» About this task: From the data below, set down exactly the lines between the one holding "or phone number" and the one holding "Verified Twilio phone number", inclusive, and no others.

(Document images with source code)
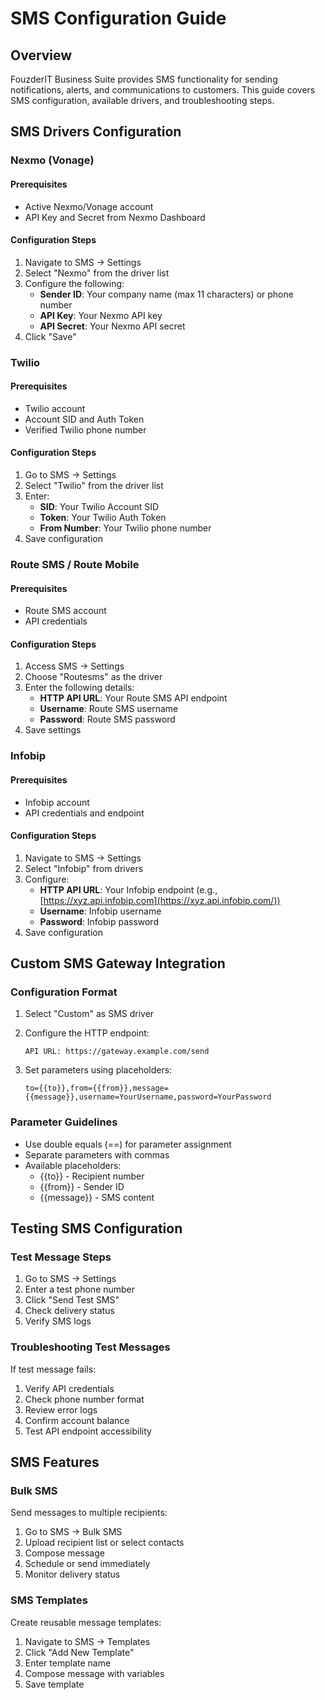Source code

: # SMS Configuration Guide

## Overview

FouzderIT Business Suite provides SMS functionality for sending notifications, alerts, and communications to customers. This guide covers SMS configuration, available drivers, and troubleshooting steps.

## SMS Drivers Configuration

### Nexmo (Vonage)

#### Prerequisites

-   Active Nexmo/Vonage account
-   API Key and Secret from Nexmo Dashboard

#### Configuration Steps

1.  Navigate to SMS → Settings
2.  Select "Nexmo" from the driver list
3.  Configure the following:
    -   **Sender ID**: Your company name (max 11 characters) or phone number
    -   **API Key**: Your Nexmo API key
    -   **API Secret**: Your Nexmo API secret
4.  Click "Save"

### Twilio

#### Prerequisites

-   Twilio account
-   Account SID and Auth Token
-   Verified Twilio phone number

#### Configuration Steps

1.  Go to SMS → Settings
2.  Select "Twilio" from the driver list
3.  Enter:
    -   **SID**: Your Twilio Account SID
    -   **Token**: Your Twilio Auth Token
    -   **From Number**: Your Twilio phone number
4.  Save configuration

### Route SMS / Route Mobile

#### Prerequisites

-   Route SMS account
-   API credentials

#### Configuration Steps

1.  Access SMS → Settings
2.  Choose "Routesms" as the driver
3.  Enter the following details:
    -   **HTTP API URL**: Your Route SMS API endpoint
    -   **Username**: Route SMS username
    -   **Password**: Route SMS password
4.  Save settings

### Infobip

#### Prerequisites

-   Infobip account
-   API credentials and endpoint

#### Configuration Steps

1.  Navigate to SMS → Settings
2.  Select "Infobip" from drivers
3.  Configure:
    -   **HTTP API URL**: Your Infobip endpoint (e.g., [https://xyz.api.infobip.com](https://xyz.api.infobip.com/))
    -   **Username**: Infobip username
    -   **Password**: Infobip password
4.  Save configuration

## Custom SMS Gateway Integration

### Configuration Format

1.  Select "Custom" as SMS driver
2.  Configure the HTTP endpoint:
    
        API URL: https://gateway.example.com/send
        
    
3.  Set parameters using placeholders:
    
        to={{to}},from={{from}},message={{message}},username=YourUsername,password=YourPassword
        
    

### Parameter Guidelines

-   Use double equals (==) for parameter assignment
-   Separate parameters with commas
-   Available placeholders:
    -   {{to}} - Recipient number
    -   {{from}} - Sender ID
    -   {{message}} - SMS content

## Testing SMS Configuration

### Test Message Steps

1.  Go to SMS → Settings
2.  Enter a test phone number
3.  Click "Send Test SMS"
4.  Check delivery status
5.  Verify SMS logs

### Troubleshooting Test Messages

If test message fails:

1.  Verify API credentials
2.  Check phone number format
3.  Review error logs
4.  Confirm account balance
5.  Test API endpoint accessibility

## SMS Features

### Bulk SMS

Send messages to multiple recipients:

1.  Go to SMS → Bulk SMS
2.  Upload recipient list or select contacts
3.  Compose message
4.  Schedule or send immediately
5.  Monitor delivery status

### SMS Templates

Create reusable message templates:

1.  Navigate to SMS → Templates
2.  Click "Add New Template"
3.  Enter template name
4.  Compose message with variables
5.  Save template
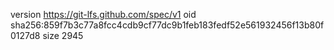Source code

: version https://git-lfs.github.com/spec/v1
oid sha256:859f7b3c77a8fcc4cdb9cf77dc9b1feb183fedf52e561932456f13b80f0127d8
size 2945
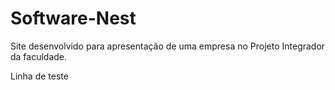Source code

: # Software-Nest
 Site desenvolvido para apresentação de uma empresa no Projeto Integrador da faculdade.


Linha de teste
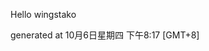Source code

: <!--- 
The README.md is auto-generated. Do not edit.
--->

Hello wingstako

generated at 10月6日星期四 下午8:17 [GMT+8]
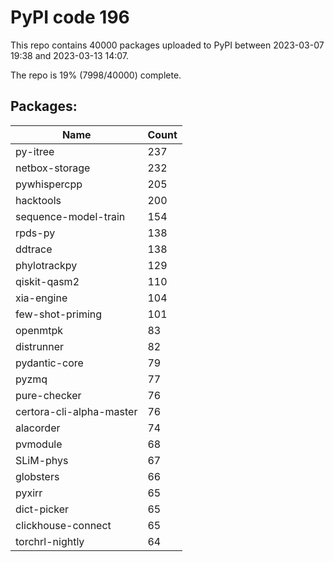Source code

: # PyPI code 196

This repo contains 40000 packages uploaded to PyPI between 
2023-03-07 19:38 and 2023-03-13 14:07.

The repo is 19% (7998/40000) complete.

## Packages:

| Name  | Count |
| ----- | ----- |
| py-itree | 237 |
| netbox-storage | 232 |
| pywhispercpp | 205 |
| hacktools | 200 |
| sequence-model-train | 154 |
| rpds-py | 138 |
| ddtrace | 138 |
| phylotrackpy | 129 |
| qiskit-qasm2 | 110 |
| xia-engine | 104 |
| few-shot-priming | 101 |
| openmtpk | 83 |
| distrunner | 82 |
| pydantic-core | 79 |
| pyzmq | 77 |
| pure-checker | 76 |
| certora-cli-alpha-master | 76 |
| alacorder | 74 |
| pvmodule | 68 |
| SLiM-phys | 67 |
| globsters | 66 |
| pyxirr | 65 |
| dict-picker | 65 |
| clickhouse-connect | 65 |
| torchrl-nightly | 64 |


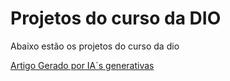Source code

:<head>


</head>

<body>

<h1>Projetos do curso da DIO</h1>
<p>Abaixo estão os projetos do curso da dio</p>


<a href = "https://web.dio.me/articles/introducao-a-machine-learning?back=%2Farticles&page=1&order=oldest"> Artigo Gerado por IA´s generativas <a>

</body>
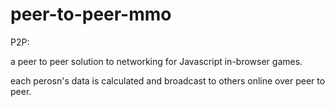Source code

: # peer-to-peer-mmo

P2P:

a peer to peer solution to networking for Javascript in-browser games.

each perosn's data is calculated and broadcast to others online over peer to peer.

» Task result:
    -   **Sender ID**: Your company name (max 11 characters) or phone number
    -   **API Key**: Your Nexmo API key
    -   **API Secret**: Your Nexmo API secret
4.  Click "Save"

### Twilio

#### Prerequisites

-   Twilio account
-   Account SID and Auth Token
-   Verified Twilio phone number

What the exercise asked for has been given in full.